No entanto, ocorrências de morte causada por intervenção policial estão disponíveis somente a partir de 2013.

No site, a SSP anuncia a empreitada como "o maior portal de informações sobre segurança pública do país, passando a disponibilizar amplo acesso a mais de 120 mil dados sobre criminalidade".

É possível encontrar horário e local do crime, mas o histórico do que acontece nessas ocorrências é inacessível. Só é possível acessar parte dos dados de apenas dois tipos de crimes homicídio doloso (intencional) e latrocínio (roubo seguido de morte).

Na prática, o que acontece é que quem tentar acessar as informações não saberá como o crime aconteceu e em quais circunstâncias. E casos fechados como "morte suspeita" acabam sendo reclassificados.

O secretário Alexandre de Moraes (Segurança Pública) disse que outros tipos de crimes serão incorporados à base de dados do governo. A medida não tem previsão para acontecer, no entanto:

"A principal demanda sempre foi por [dados de] mortes violentas. Iniciamos por morte violenta. A partir de agora já temos o molde para que todos os boletins de ocorrência possam estar lá".

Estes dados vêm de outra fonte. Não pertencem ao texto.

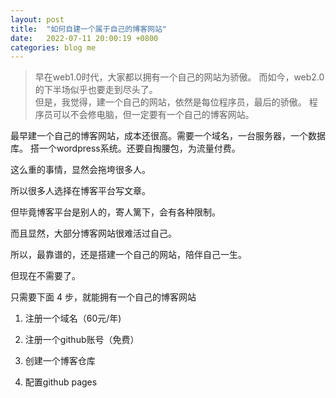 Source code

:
 ```yaml
---
layout: post
title:  "如何自建一个属于自己的博客网站"
date:   2022-07-11 20:00:19 +0800
categories: blog me
---
```


> 早在web1.0时代，大家都以拥有一个自己的网站为骄傲。
而如今，web2.0的下半场似乎也要走到尽头了。  
> 但是，我觉得，建一个自己的网站，依然是每位程序员，最后的骄傲。 
> 程序员可以不会修电脑，但一定要有一个自己的博客网站。

最早建一个自己的博客网站，成本还很高。需要一个域名，一台服务器，一个数据库。
搭一个wordpress系统。还要自掏腰包，为流量付费。

这么重的事情，显然会拖垮很多人。

所以很多人选择在博客平台写文章。

但毕竟博客平台是别人的，寄人篱下，会有各种限制。

而且显然，大部分博客网站很难活过自己。

所以，最靠谱的，还是搭建一个自己的网站，陪伴自己一生。


但现在不需要了。

只需要下面 4 步，就能拥有一个自己的博客网站

1. 注册一个域名（60元/年)

2. 注册一个github账号（免费）

3. 创建一个博客仓库

3. 配置github pages


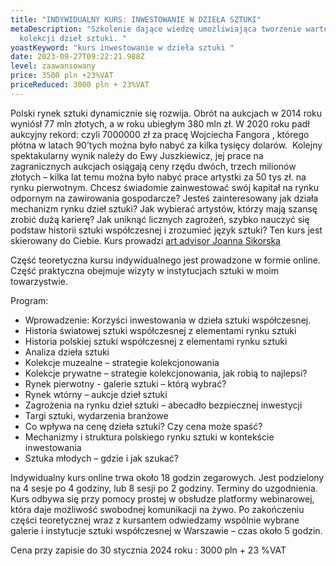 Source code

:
 ```yaml
---
title: "INDYWIDUALNY KURS: INWESTOWANIE W DZIEŁA SZTUKI"
metaDescription: "Szkolenie dające wiedzę umożliwiająca tworzenie wartościowej
  kolekcji dzieł sztuki. "
yoastKeyword: "kurs inwestowanie w dzieła sztuki "
date: 2023-09-27T09:22:21.988Z
level: zaawansowany
price: 3500 pln +23%VAT
priceReduced: 3000 pln + 23%VAT
---
```

Polski rynek sztuki dynamicznie się rozwija. Obrót na aukcjach w 2014 roku wyniósł 77 mln złotych, a
w roku ubiegłym 380 mln zł. W 2020 roku padł aukcyjny rekord: czyli 7000000 zł za pracę Wojciecha
Fangora , którego płótna w latach 90’tych można było nabyć za kilka tysięcy dolarów. 
Kolejny spektakularny wynik należy do Ewy Juszkiewicz, jej prace na zagranicznych aukcjach osiągają
ceny rzędu dwóch, trzech milionów złotych – kilka lat temu można było nabyć prace artystki za 50 tys
zł. na rynku pierwotnym.
Chcesz świadomie zainwestować swój kapitał na rynku odpornym na zawirowania gospodarcze?
Jesteś zainteresowany jak działa mechanizm rynku dzieł sztuki?
Jak wybierać artystów, którzy mają szansę zrobić dużą karierę?
Jak uniknąć licznych zagrożeń, szybko nauczyć się podstaw historii sztuki
współczesnej i zrozumieć język sztuki?
Ten kurs jest skierowany do Ciebie.
Kurs prowadzi [art advisor Joanna Sikorska](https://artdivision.pl/zespol/artadvisor-joannasikorska)

Część teoretyczna kursu indywidualnego jest prowadzone w formie online. Część
praktyczna obejmuje wizyty w instytucjach sztuki w moim towarzystwie.

Program:

* Wprowadzenie: Korzyści inwestowania w dzieła sztuki współczesnej.
* Historia światowej sztuki współczesnej z elementami rynku sztuki  
* Historia polskiej sztuki współczesnej z elementami rynku sztuki
* Analiza dzieła sztuki
* Kolekcje muzealne – strategie kolekcjonowania
* Kolekcje prywatne – strategie kolekcjonowania, jak robią to najlepsi?
* Rynek pierwotny - galerie sztuki – którą wybrać?
* Rynek wtórny – aukcje dzieł sztuki
* Zagrożenia na rynku dzieł sztuki – abecadło bezpiecznej inwestycji
* Targi sztuki, wydarzenia branżowe
* Co wpływa na cenę dzieła sztuki? Czy cena może spaść?
* Mechanizmy i struktura polskiego rynku sztuki w kontekście inwestowania
* Sztuka młodych – gdzie i jak szukać?

Indywidualny kurs online trwa około 18 godzin zegarowych. Jest podzielony na 4 sesje po 4
godziny, lub 8 sesji po 2 godziny. Terminy do uzgodnienia. Kurs odbywa się przy pomocy prostej w
obsłudze platformy webinarowej, która daje możliwość swobodnej komunikacji na żywo. Po
zakończeniu części teoretycznej wraz z kursantem odwiedzamy wspólnie wybrane galerie i instytucje
sztuki współczesnej w Warszawie – czas około 5 godzin.

Cena przy zapisie do 30 stycznia 2024 roku : 3000 pln + 23 %VAT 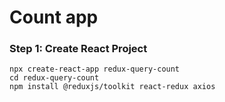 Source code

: # Count app

### Step 1: Create React Project

```
npx create-react-app redux-query-count
cd redux-query-count
npm install @reduxjs/toolkit react-redux axios
```
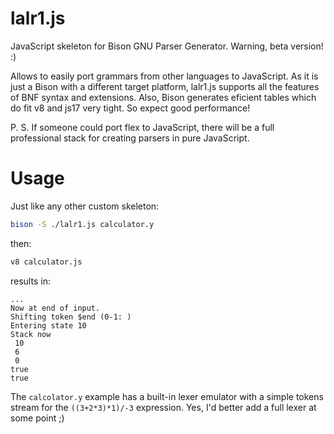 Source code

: lalr1.js
========

JavaScript skeleton for Bison GNU Parser Generator.
Warning, beta version! :)

Allows to easily port grammars from other languages to JavaScript. As it is just a Bison with a different target platform, lalr1.js supports all the features of BNF syntax and extensions. Also, Bison generates eficient tables which do fit v8 and js17 very tight. So expect good performance!

P. S.
If someone could port flex to JavaScript, there will be a full professional stack for creating parsers in pure JavaScript.


Usage
=====

Just like any other custom skeleton:

```bash
bison -S ./lalr1.js calculator.y
```

then:
```bash
v8 calculator.js
```

results in:

```
...
Now at end of input.
Shifting token $end (0-1: )
Entering state 10
Stack now
 10
 6
 0
true
true
```

The `calcolator.y` example has a built-in lexer emulator with a simple tokens stream for the `((3+2*3)*1)/-3` expression. Yes, I'd better add a full lexer at some point ;)
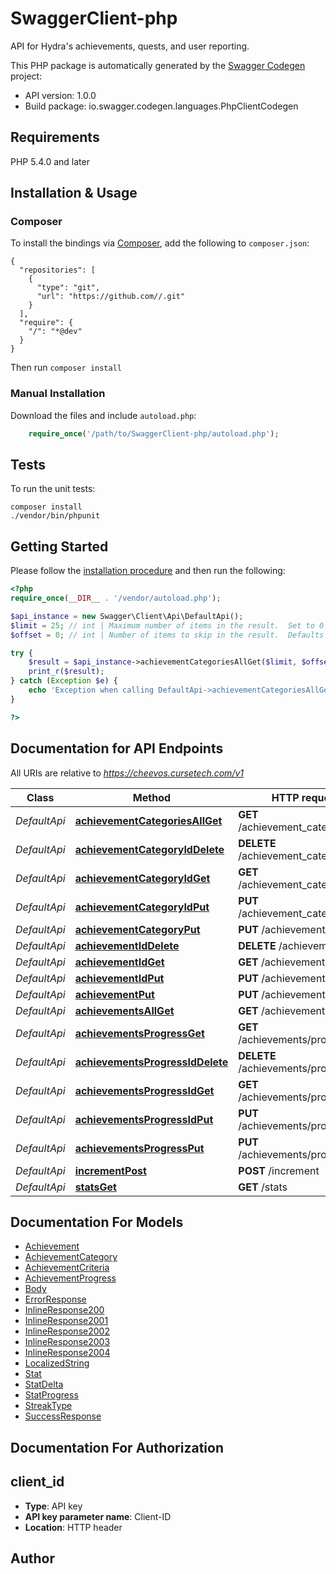 # SwaggerClient-php
API for Hydra's achievements, quests, and user reporting.

This PHP package is automatically generated by the [Swagger Codegen](https://github.com/swagger-api/swagger-codegen) project:

- API version: 1.0.0
- Build package: io.swagger.codegen.languages.PhpClientCodegen

## Requirements

PHP 5.4.0 and later

## Installation & Usage
### Composer

To install the bindings via [Composer](http://getcomposer.org/), add the following to `composer.json`:

```
{
  "repositories": [
    {
      "type": "git",
      "url": "https://github.com//.git"
    }
  ],
  "require": {
    "/": "*@dev"
  }
}
```

Then run `composer install`

### Manual Installation

Download the files and include `autoload.php`:

```php
    require_once('/path/to/SwaggerClient-php/autoload.php');
```

## Tests

To run the unit tests:

```
composer install
./vendor/bin/phpunit
```

## Getting Started

Please follow the [installation procedure](#installation--usage) and then run the following:

```php
<?php
require_once(__DIR__ . '/vendor/autoload.php');

$api_instance = new Swagger\Client\Api\DefaultApi();
$limit = 25; // int | Maximum number of items in the result.  Set to 0 to retrieve all items (use this functionality at your own peril!).
$offset = 0; // int | Number of items to skip in the result.  Defaults to 0.

try {
    $result = $api_instance->achievementCategoriesAllGet($limit, $offset);
    print_r($result);
} catch (Exception $e) {
    echo 'Exception when calling DefaultApi->achievementCategoriesAllGet: ', $e->getMessage(), PHP_EOL;
}

?>
```

## Documentation for API Endpoints

All URIs are relative to *https://cheevos.cursetech.com/v1*

Class | Method | HTTP request | Description
------------ | ------------- | ------------- | -------------
*DefaultApi* | [**achievementCategoriesAllGet**](docs/Api/DefaultApi.md#achievementcategoriesallget) | **GET** /achievement_categories/all | 
*DefaultApi* | [**achievementCategoryIdDelete**](docs/Api/DefaultApi.md#achievementcategoryiddelete) | **DELETE** /achievement_category/{id} | 
*DefaultApi* | [**achievementCategoryIdGet**](docs/Api/DefaultApi.md#achievementcategoryidget) | **GET** /achievement_category/{id} | 
*DefaultApi* | [**achievementCategoryIdPut**](docs/Api/DefaultApi.md#achievementcategoryidput) | **PUT** /achievement_category/{id} | 
*DefaultApi* | [**achievementCategoryPut**](docs/Api/DefaultApi.md#achievementcategoryput) | **PUT** /achievement_category | 
*DefaultApi* | [**achievementIdDelete**](docs/Api/DefaultApi.md#achievementiddelete) | **DELETE** /achievement/{id} | 
*DefaultApi* | [**achievementIdGet**](docs/Api/DefaultApi.md#achievementidget) | **GET** /achievement/{id} | 
*DefaultApi* | [**achievementIdPut**](docs/Api/DefaultApi.md#achievementidput) | **PUT** /achievement/{id} | 
*DefaultApi* | [**achievementPut**](docs/Api/DefaultApi.md#achievementput) | **PUT** /achievement | 
*DefaultApi* | [**achievementsAllGet**](docs/Api/DefaultApi.md#achievementsallget) | **GET** /achievements/all | 
*DefaultApi* | [**achievementsProgressGet**](docs/Api/DefaultApi.md#achievementsprogressget) | **GET** /achievements/progress | 
*DefaultApi* | [**achievementsProgressIdDelete**](docs/Api/DefaultApi.md#achievementsprogressiddelete) | **DELETE** /achievements/progress/{id} | 
*DefaultApi* | [**achievementsProgressIdGet**](docs/Api/DefaultApi.md#achievementsprogressidget) | **GET** /achievements/progress/{id} | 
*DefaultApi* | [**achievementsProgressIdPut**](docs/Api/DefaultApi.md#achievementsprogressidput) | **PUT** /achievements/progress/{id} | 
*DefaultApi* | [**achievementsProgressPut**](docs/Api/DefaultApi.md#achievementsprogressput) | **PUT** /achievements/progress | 
*DefaultApi* | [**incrementPost**](docs/Api/DefaultApi.md#incrementpost) | **POST** /increment | 
*DefaultApi* | [**statsGet**](docs/Api/DefaultApi.md#statsget) | **GET** /stats | 


## Documentation For Models

 - [Achievement](docs/Model/Achievement.md)
 - [AchievementCategory](docs/Model/AchievementCategory.md)
 - [AchievementCriteria](docs/Model/AchievementCriteria.md)
 - [AchievementProgress](docs/Model/AchievementProgress.md)
 - [Body](docs/Model/Body.md)
 - [ErrorResponse](docs/Model/ErrorResponse.md)
 - [InlineResponse200](docs/Model/InlineResponse200.md)
 - [InlineResponse2001](docs/Model/InlineResponse2001.md)
 - [InlineResponse2002](docs/Model/InlineResponse2002.md)
 - [InlineResponse2003](docs/Model/InlineResponse2003.md)
 - [InlineResponse2004](docs/Model/InlineResponse2004.md)
 - [LocalizedString](docs/Model/LocalizedString.md)
 - [Stat](docs/Model/Stat.md)
 - [StatDelta](docs/Model/StatDelta.md)
 - [StatProgress](docs/Model/StatProgress.md)
 - [StreakType](docs/Model/StreakType.md)
 - [SuccessResponse](docs/Model/SuccessResponse.md)


## Documentation For Authorization


## client_id

- **Type**: API key
- **API key parameter name**: Client-ID
- **Location**: HTTP header


## Author




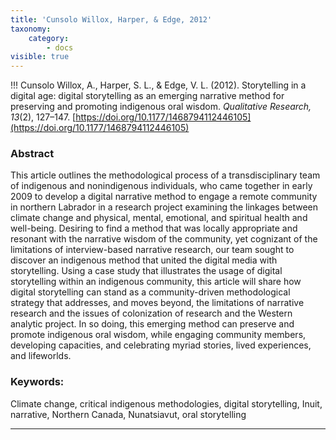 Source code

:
 ```yaml
---
title: 'Cunsolo Willox, Harper, & Edge, 2012'
taxonomy:
    category:
        - docs
visible: true
---
```


!!! Cunsolo Willox, A., Harper, S. L., & Edge, V. L. (2012). Storytelling in a digital age: digital storytelling as an emerging narrative method for preserving and promoting indigenous oral wisdom. *Qualitative Research, 13*(2), 127–147. [https://doi.org/10.1177/1468794112446105](https://doi.org/10.1177/1468794112446105)


### Abstract

This article outlines the methodological process of a transdisciplinary team of indigenous and nonindigenous individuals, who came together in early 2009 to develop a digital narrative method to engage a remote community in northern Labrador in a research project examining the linkages between climate change and physical, mental, emotional, and spiritual health and well-being. Desiring to find a method that was locally appropriate and resonant with the narrative wisdom of the community, yet cognizant of the limitations of interview-based narrative research, our team sought to discover an indigenous method that united the digital media with storytelling. Using a case study that illustrates the usage of digital storytelling within an indigenous community, this article will share how digital storytelling can stand as a community-driven methodological strategy that addresses, and moves beyond, the limitations of narrative research and the issues of colonization of research and the Western analytic project. In so doing, this emerging method can preserve and promote indigenous oral wisdom, while engaging community members, developing capacities, and celebrating myriad stories, lived experiences, and lifeworlds.

### Keywords:
Climate change, critical indigenous methodologies, digital storytelling, Inuit, narrative, Northern Canada, Nunatsiavut, oral storytelling

---
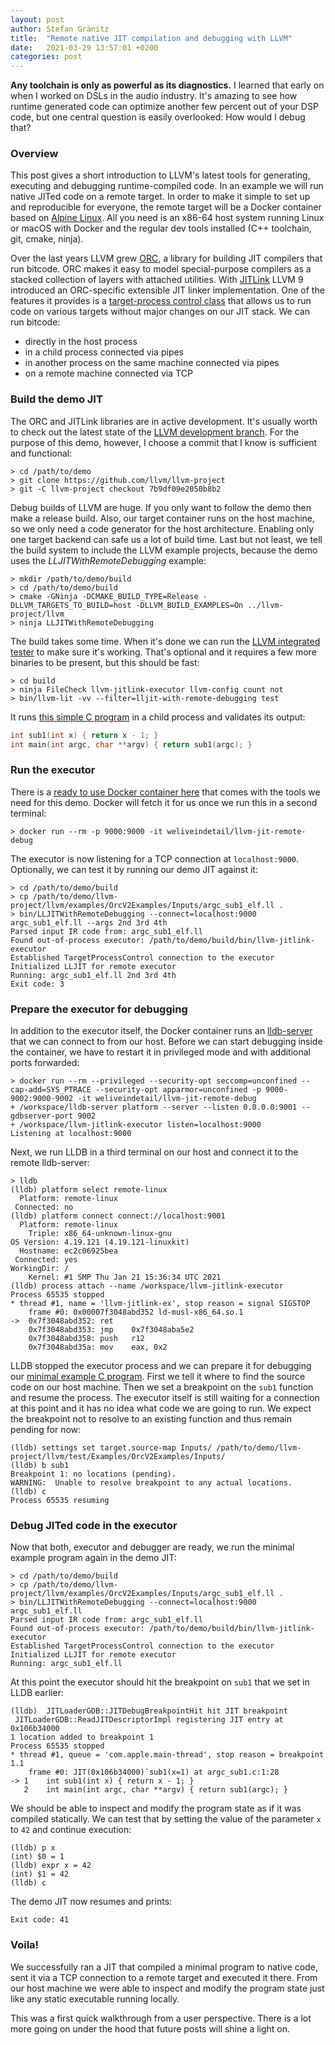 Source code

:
 ```yaml
---
layout: post
author: Stefan Gränitz
title:  "Remote native JIT compilation and debugging with LLVM"
date:   2021-03-29 13:57:01 +0200
categories: post
---
```


<meta property="og:type" content="website"/>
<meta property="og:title" content="Remote native JIT compilation and debugging with LLVM"/>
<meta property="og:description" content="JIT compile and run a minimal program on a remote target connected via TCP. Inspect and modify the program state from the host machine just like any static executable running locally."/>
<meta property="og:url" content="https://weliveindetail.github.io/blog/post/2021/03/01/remote-compile-and-debug.html"/>
<meta property="og:image" content="https://llvm.org/img/DragonMedium.png"/>
<meta property="og:updated_time" content="2021-03-29T13:57:01+02:00" />
<meta property="og:image:width" content="400" />
<meta property="og:image:height" content="400" />

<meta name="twitter:card" content="summary">
<meta name="twitter:site" content="@weliveindetail">
<meta name="twitter:url" content="https://weliveindetail.github.io/blog/post/2021/03/01/remote-compile-and-debug.html"/>
<meta name="twitter:title" content="Remote native JIT compilation and debugging with LLVM">
<meta name="twitter:description" content="JIT compile and run a minimal program on a remote target connected via TCP. Inspect and modify the program state from the host machine just like any static executable running locally.">
<meta name="twitter:image" content="https://llvm.org/img/DragonMedium.png">
<meta name="twitter:image:width" content="400" />
<meta name="twitter:image:height" content="400" />

**Any toolchain is only as powerful as its diagnostics.** I learned that early on when I worked on DSLs in the audio industry. It's amazing to see how runtime generated code can optimize another few percent out of your DSP code, but one central question is easily overlooked: How would I debug that?

### Overview

This post gives a short introduction to LLVM's latest tools for generating, executing and debugging runtime-compiled code. In an example we will run native JITed code on a remote target. In order to make it simple to set up and reproducible for everyone, the remote target will be a Docker container based on [Alpine Linux](https://hub.docker.com/r/amd64/alpine/). All you need is an x86-64 host system running Linux or macOS with Docker and the regular dev tools installed (C++ toolchain, git, cmake, ninja).

Over the last years LLVM grew [ORC](https://llvm.org/docs/ORCv2.html), a library for building JIT compilers that run bitcode. ORC makes it easy to model special-purpose compilers as a stacked collection of layers with attached utilities. With [JITLink](https://llvm.org/docs/JITLink.html) LLVM 9 introduced an ORC-specific extensible JIT linker implementation. One of the features it provides is a [target-process control class](https://github.com/llvm/llvm-project/blob/main/llvm/include/llvm/ExecutionEngine/Orc/TargetProcessControl.h) that allows us to run code on various targets without major changes on our JIT stack. We can run bitcode:

* directly in the host process
* in a child process connected via pipes
* in another process on the same machine connected via pipes
* on a remote machine connected via TCP

### Build the demo JIT

The ORC and JITLink libraries are in active development. It's usually worth to check out the latest state of the [LLVM development branch](https://github.com/llvm/llvm-project/tree/main). For the purpose of this demo, however, I choose a commit that I know is sufficient and functional:
```terminal1
> cd /path/to/demo
> git clone https://github.com/llvm/llvm-project
> git -C llvm-project checkout 7b9df09e2050b8b2
```

Debug builds of LLVM are huge. If you only want to follow the demo then make a release build. Also, our target container runs on the host machine, so we only need a code generator for the host architecture. Enabling only one target backend can safe us a lot of build time. Last but not least, we tell the build system to include the LLVM example projects, because the demo uses the *LLJITWithRemoteDebugging* example:
```terminal1
> mkdir /path/to/demo/build
> cd /path/to/demo/build
> cmake -GNinja -DCMAKE_BUILD_TYPE=Release -DLLVM_TARGETS_TO_BUILD=host -DLLVM_BUILD_EXAMPLES=On ../llvm-project/llvm
> ninja LLJITWithRemoteDebugging
```

The build takes some time. When it's done we can run the [LLVM integrated tester](https://llvm.org/docs/CommandGuide/lit.html) to make sure it's working. That's optional and it requires a few more binaries to be present, but this should be fast:
```terminal1
> cd build
> ninja FileCheck llvm-jitlink-executor llvm-config count not
> bin/llvm-lit -vv --filter=lljit-with-remote-debugging test
```

It runs [this simple C program](https://github.com/llvm/llvm-project/blob/7b9df09e2050b8b2/llvm/test/Examples/OrcV2Examples/Inputs/argc_sub1.c) in a child process and validates its output:
```c
int sub1(int x) { return x - 1; }
int main(int argc, char **argv) { return sub1(argc); }
```

### Run the executor

There is a [ready to use Docker container here](https://hub.docker.com/r/weliveindetail/llvm-jit-remote-debug) that comes with the tools we need for this demo. Docker will fetch it for us once we run this in a second terminal:
```terminal2
> docker run --rm -p 9000:9000 -it weliveindetail/llvm-jit-remote-debug
```

The executor is now listening for a TCP connection at `localhost:9000`. Optionally, we can test it by running our demo JIT against it:
```terminal1
> cd /path/to/demo/build
> cp /path/to/demo/llvm-project/llvm/examples/OrcV2Examples/Inputs/argc_sub1_elf.ll .
> bin/LLJITWithRemoteDebugging --connect=localhost:9000 argc_sub1_elf.ll --args 2nd 3rd 4th
Parsed input IR code from: argc_sub1_elf.ll
Found out-of-process executor: /path/to/demo/build/bin/llvm-jitlink-executor
Established TargetProcessControl connection to the executor
Initialized LLJIT for remote executor
Running: argc_sub1_elf.ll 2nd 3rd 4th
Exit code: 3
```

### Prepare the executor for debugging

In addition to the executor itself, the Docker container runs an [lldb-server](https://lldb.llvm.org/man/lldb-server.html) that we can connect to from our host. Before we can start debugging inside the container, we have to restart it in privileged mode and with additional ports forwarded:
```terminal2
> docker run --rm --privileged --security-opt seccomp=unconfined --cap-add=SYS_PTRACE --security-opt apparmor=unconfined -p 9000-9002:9000-9002 -it weliveindetail/llvm-jit-remote-debug
+ /workspace/lldb-server platform --server --listen 0.0.0.0:9001 --gdbserver-port 9002
+ /workspace/llvm-jitlink-executor listen=localhost:9000
Listening at localhost:9000
```

Next, we run LLDB in a third terminal on our host and connect it to the remote lldb-server:
```terminal3
> lldb
(lldb) platform select remote-linux
  Platform: remote-linux
 Connected: no
(lldb) platform connect connect://localhost:9001
  Platform: remote-linux
    Triple: x86_64-unknown-linux-gnu
OS Version: 4.19.121 (4.19.121-linuxkit)
  Hostname: ec2c06925bea
 Connected: yes
WorkingDir: /
    Kernel: #1 SMP Thu Jan 21 15:36:34 UTC 2021
(lldb) process attach --name /workspace/llvm-jitlink-executor
Process 65535 stopped
* thread #1, name = 'llvm-jitlink-ex', stop reason = signal SIGSTOP
    frame #0: 0x00007f3048abd352 ld-musl-x86_64.so.1
->  0x7f3048abd352: ret
    0x7f3048abd353: jmp    0x7f3048aba5e2
    0x7f3048abd358: push   r12
    0x7f3048abd35a: mov    eax, 0x2
```

LLDB stopped the executor process and we can prepare it for debugging our [minimal example C program](https://github.com/llvm/llvm-project/blob/7b9df09e2050b8b2/llvm/test/Examples/OrcV2Examples/Inputs/argc_sub1.c). First we tell it where to find the source code on our host machine. Then we set a breakpoint on the `sub1` function and resume the process. The executor itself is still waiting for a connection at this point and it has no idea what code we are going to run. We expect the breakpoint not to resolve to an existing function and thus remain pending for now:
```terminal3
(lldb) settings set target.source-map Inputs/ /path/to/demo/llvm-project/llvm/test/Examples/OrcV2Examples/Inputs/
(lldb) b sub1
Breakpoint 1: no locations (pending).
WARNING:  Unable to resolve breakpoint to any actual locations.
(lldb) c
Process 65535 resuming
```

### Debug JITed code in the executor

Now that both, executor and debugger are ready, we run the minimal example program again in the demo JIT:
```terminal1
> cd /path/to/demo/build
> cp /path/to/demo/llvm-project/llvm/examples/OrcV2Examples/Inputs/argc_sub1_elf.ll .
> bin/LLJITWithRemoteDebugging --connect=localhost:9000 argc_sub1_elf.ll
Parsed input IR code from: argc_sub1_elf.ll
Found out-of-process executor: /path/to/demo/build/bin/llvm-jitlink-executor
Established TargetProcessControl connection to the executor
Initialized LLJIT for remote executor
Running: argc_sub1_elf.ll
```

At this point the executor should hit the breakpoint on `sub1` that we set in LLDB earlier:
```terminal3
(lldb)  JITLoaderGDB::JITDebugBreakpointHit hit JIT breakpoint
 JITLoaderGDB::ReadJITDescriptorImpl registering JIT entry at 0x106b34000
1 location added to breakpoint 1
Process 65535 stopped
* thread #1, queue = 'com.apple.main-thread', stop reason = breakpoint 1.1
    frame #0: JIT(0x106b34000)`sub1(x=1) at argc_sub1.c:1:28
-> 1   	int sub1(int x) { return x - 1; }
   2   	int main(int argc, char **argv) { return sub1(argc); }
```

We should be able to inspect and modify the program state as if it was compiled statically. We can test that by setting the value of the parameter `x` to `42` and continue execution:
```terminal3
(lldb) p x
(int) $0 = 1
(lldb) expr x = 42
(int) $1 = 42
(lldb) c
```

The demo JIT now resumes and prints:
```terminal1
Exit code: 41
```

### Voila!

We successfully ran a JIT that compiled a minimal program to native code, sent it via a TCP connection to a remote target and executed it there. From our host machine we were able to inspect and modify the program state just like any static executable running locally.

This was a first quick walkthrough from a user perspective. There is a lot more going on under the hood that future posts will shine a light on.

À Folha de S. Paulo, Moraes disse que o governo do Estado vai melhorar o sistema:

"Vamos colocar [on-line], à medida que o nosso setor de informática for nos avisando".

Em fala ao jornal O Estado de S. Paulo, Alckmin explicou que os dados referentes aos históricos dos boletins de ocorrência podem ser obtidos após análise prévia da Secretaria de Segurança Pública:

"O histórico, como regra, também será fornecido, mas é necessário solicitar para ter um cuidado da polícia porque, às vezes, você tem em um histórico de dados como, por exemplo, crimes sexuais, que a lei não permite a divulgação. Então, aí será feita também essa divulgação", afirmou.

É assim mesmo?
O aumento dos registros como morte suspeita, por exemplo, coincide com a diminuição no número de homicídios no Estado, como mostrou uma reportagem do jornal Folha de S. Paulo em março deste ano.

O jornal, alias, trava uma queda de braço judicial com o governo para ter acesso aos registro policias. O secretário Alexandre Moraes nega qualquer relação entre o lançamento do portal e medida judicial que pede o envio de dados à imprensa.

Ouvido pelo Estadão, o promotor José Carlos Blat, que investiga a conduta da Secretaria de Segurança Pública após casos com histórico de homicídios serem registrados como morte suspeita, disse que vai pedir esclarecimentos à pasta:

"Nos casos sob segredo de Justiça e de violência sexual, como a secretaria expõe o nome da vítima antes de saber o histórico? O sigilo é uma exceção, e o boletim de ocorrência é um documento público."